Monday, April 2, 2012
Mini Peanut Butter Fudge Mousse Cakes
For the Chocolate Crust:
-6 oz gluten free chocolate wafers or sandwich cookies
-3 tbsp butter Grease mini cheesecake pan and set aside.
Place cookies in bowl of food processor and grind until they are a fine powder. Pour crushed cookies into a large bowl. Melt 3 tbsp butter and add to cookies. Stir until mixture is coated and moistened. Place a heaping 1/2 tbsp of crust into each cavity of pan and press into bottom of pan until smooth and even. Bake for 5-7 minutes at 350 degrees and allow to cool until room temperature.

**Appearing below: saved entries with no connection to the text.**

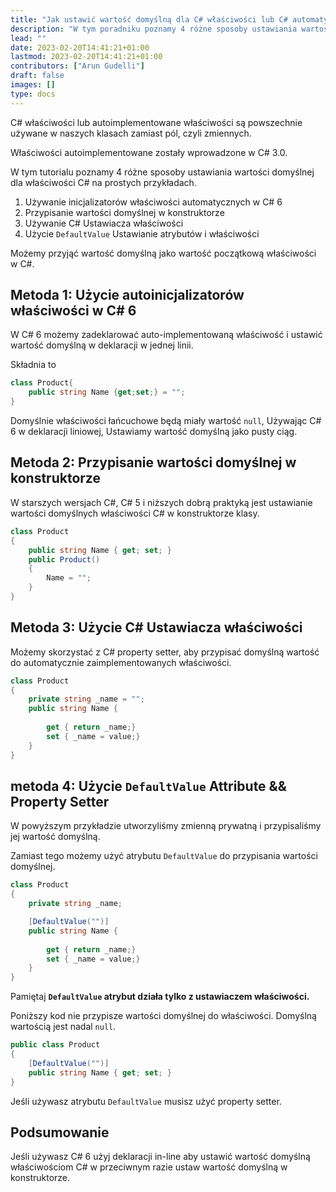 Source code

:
 ```yaml
---
title: "Jak ustawić wartość domyślną dla C# właściwości lub C# automatycznie zaimplementowanej właściwości"
description: "W tym poradniku poznamy 4 różne sposoby ustawiania wartości domyślnej dla C# właściwości na prostych przykładach"
lead: ""
date: 2023-02-20T14:41:21+01:00
lastmod: 2023-02-20T14:41:21+01:00
contributors: ["Arun Gudelli"]
draft: false
images: []
type: docs
---
```


C# właściwości lub autoimplementowane właściwości są powszechnie używane w naszych klasach zamiast pól, czyli zmiennych.  

Właściwości autoimplementowane zostały wprowadzone w C# 3.0.

W tym tutorialu poznamy 4 różne sposoby ustawiania wartości domyślnej dla właściwości C# na prostych przykładach.

1. Używanie inicjalizatorów właściwości automatycznych w C# 6
2. Przypisanie wartości domyślnej w konstruktorze
3. Używanie C# Ustawiacza właściwości
4. Użycie `DefaultValue` Ustawianie atrybutów i właściwości

Możemy przyjąć wartość domyślną jako wartość początkową właściwości w C#.

## Metoda 1: Użycie autoinicjalizatorów właściwości w C# 6

W C# 6 możemy zadeklarować auto-implementowaną właściwość i ustawić wartość domyślną w deklaracji w jednej linii.

Składnia to

```csharp
class Product{
    public string Name {get;set;} = "";
}
```
Domyślnie właściwości łańcuchowe będą miały wartość `null`, Używając C# 6 w deklaracji liniowej, Ustawiamy wartość domyślną jako pusty ciąg. 

## Metoda 2: Przypisanie wartości domyślnej w konstruktorze

W starszych wersjach C#, C# 5 i niższych dobrą praktyką jest ustawianie wartości domyślnych właściwości C# w konstruktorze klasy.

```csharp
class Product 
{
    public string Name { get; set; }
    public Product()
    {
        Name = "";
    }
}
```

## Metoda 3: Użycie C# Ustawiacza właściwości 

Możemy skorzystać z C# property setter, aby przypisać domyślną wartość do automatycznie zaimplementowanych właściwości.

```csharp
class Product 
{
    private string _name = "";
    public string Name { 
        
        get { return _name;}
        set { _name = value;} 
    }
}
```

## metoda 4: Użycie `DefaultValue` Attribute &amp;&amp; Property Setter

W powyższym przykładzie utworzyliśmy zmienną prywatną i przypisaliśmy jej wartość domyślną. 

Zamiast tego możemy użyć atrybutu `DefaultValue` do przypisania wartości domyślnej.

```csharp
class Product 
{
    private string _name;

    [DefaultValue("")]
    public string Name { 
        
        get { return _name;}
        set { _name = value;} 
    }
}
```

Pamiętaj **`DefaultValue` atrybut działa tylko z ustawiaczem właściwości.** 

Poniższy kod nie przypisze wartości domyślnej do właściwości. Domyślną wartością jest nadal `null`.

```csharp
public class Product
{
    [DefaultValue("")]
    public string Name { get; set; }
}
```
Jeśli używasz atrybutu `DefaultValue` musisz użyć property setter.


## Podsumowanie

Jeśli używasz C# 6 użyj deklaracji in-line aby ustawić wartość domyślną właściwościom C# w przeciwnym razie ustaw wartość domyślną w konstruktorze.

For the Peanut Butter Mousse:
1/4 cup cold coffee
1 tablespoon powdered gelatin
1 1/2 cups heavy cream
6 oz cream cheese, softened
1/2 cup creamy peanut butter
1/2 cup sugar
Place coffee in a shallow microwave safe bowl. Sprinkle gelatin over it and set aside for five minute until gelatin blooms. Microwave bloomed gelatin mixture for 10 seconds and stir until no lumps remain. Set aside. Combine cream cheese, peanut butter, and sugar in a bowl and beat until smooth. Set aside. Place heavy cream into a stand mixer bowl fitted with a whisk attachment and beat on high until medium peaks form. Set aside. Add one tablespoon of gelatin into peanut butter/cream cheese mixture at a time and gently fold to combine. Add heavy cream mixture and fold to combine. Place mixture in a pastry bag fitted with a large round tip and pipe into wells. Refrigerate overnight for best result. For smooth and even sides, use an offset spatula and run it along the edge of the removable bottom before lifting out.
Note The chocolate topping is extra chocolate swiss meringue buttercream I had on hand. I would recommend topping with a lightly sweetened whipped cream drizzled with melted chocolate or ganache.